▸ **Work task**:
Each record that comes next should be output exactly; pictures do not belong in the copy.

The input: Begin

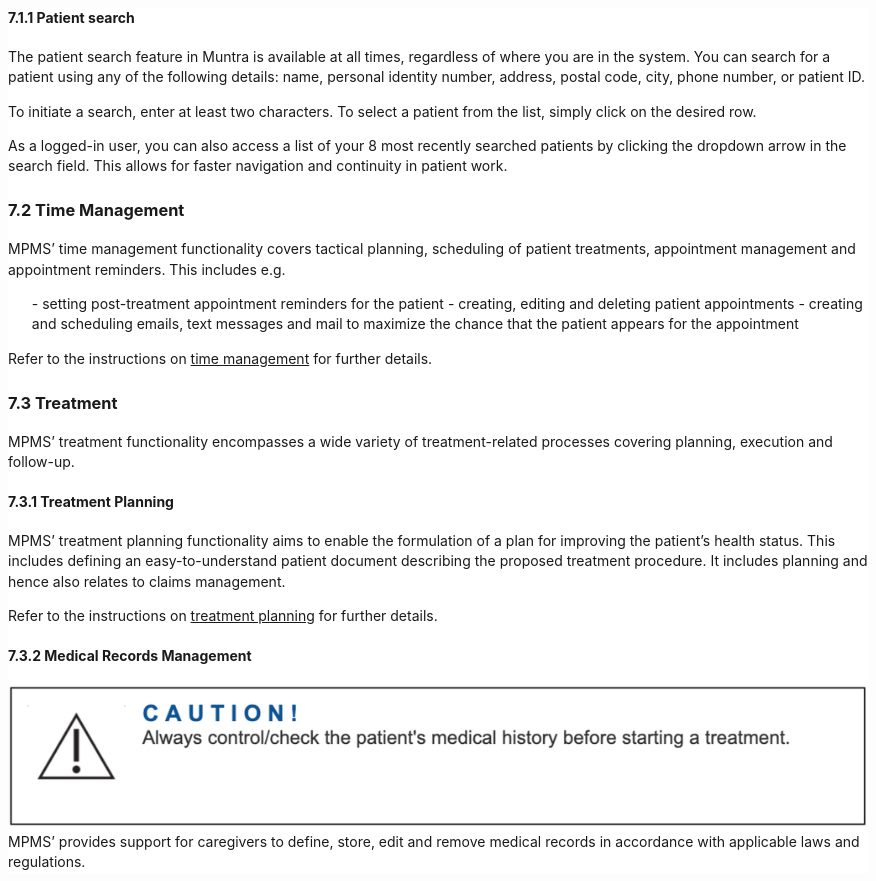 #### 7.1.1 Patient search

The patient search feature in Muntra is available at all times, regardless of where you are in the system. You can search for a patient using any of the following details: name, personal identity number, address, postal code, city, phone number, or patient ID.

To initiate a search, enter at least two characters. To select a patient from the list, simply click on the desired row.

As a logged-in user, you can also access a list of your 8 most recently searched patients by clicking the dropdown arrow in the search field. This allows for faster navigation and continuity in patient work.

### 7.2 Time Management

MPMS’ time management functionality covers tactical planning, scheduling of patient treatments, appointment management and appointment reminders. This includes e.g.

<ul>
- setting post-treatment appointment reminders for the patient
- creating, editing and deleting patient appointments
- creating and scheduling emails, text messages and mail to maximize the chance that the patient appears for the appointment
</ul>
Refer to the instructions on <a href="https://support.muntra.se/time-management/t/6">time management</a> for further details.

### 7.3 Treatment

MPMS’ treatment functionality encompasses a wide variety of treatment-related processes covering planning, execution and follow-up.

#### 7.3.1 Treatment Planning

MPMS’ treatment planning functionality aims to enable the formulation of a plan for improving the patient’s health status. This includes defining an easy-to-understand patient document describing the proposed treatment procedure. It includes planning and hence also relates to claims management.

Refer to the instructions on <a href="https://support.muntra.se/treatment-planning/t/16">treatment planning</a> for further details.

#### 7.3.2 Medical Records Management

![](images/medical-records-mgmt-warning.png)
MPMS’ provides support for caregivers to define, store, edit and remove medical records in accordance with applicable laws and regulations.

The input: End

▸ **Finished exercise**:
 #### 7.1.1 Patient search

The patient search feature in Muntra is available at all times, regardless of where you are in the system. You can search for a patient using any of the following details: name, personal identity number, address, postal code, city, phone number, or patient ID.

To initiate a search, enter at least two characters. To select a patient from the list, simply click on the desired row.

As a logged-in user, you can also access a list of your 8 most recently searched patients by clicking the dropdown arrow in the search field. This allows for faster navigation and continuity in patient work.

### 7.2 Time Management

MPMS’ time management functionality covers tactical planning, scheduling of patient treatments, appointment management and appointment reminders. This includes e.g.

<ul>
- setting post-treatment appointment reminders for the patient
- creating, editing and deleting patient appointments
- creating and scheduling emails, text messages and mail to maximize the chance that the patient appears for the appointment
</ul>
Refer to the instructions on <a href="https://support.muntra.se/time-management/t/6">time management</a> for further details.

### 7.3 Treatment

MPMS’ treatment functionality encompasses a wide variety of treatment-related processes covering planning, execution and follow-up.

#### 7.3.1 Treatment Planning

MPMS’ treatment planning functionality aims to enable the formulation of a plan for improving the patient’s health status. This includes defining an easy-to-understand patient document describing the proposed treatment procedure. It includes planning and hence also relates to claims management.

Refer to the instructions on <a href="https://support.muntra.se/treatment-planning/t/16">treatment planning</a> for further details.

#### 7.3.2 Medical Records Management

![](images/medical-records-mgmt-warning.png)
MPMS’ provides support for caregivers to define, store, edit and remove medical records in accordance with applicable laws and regulations.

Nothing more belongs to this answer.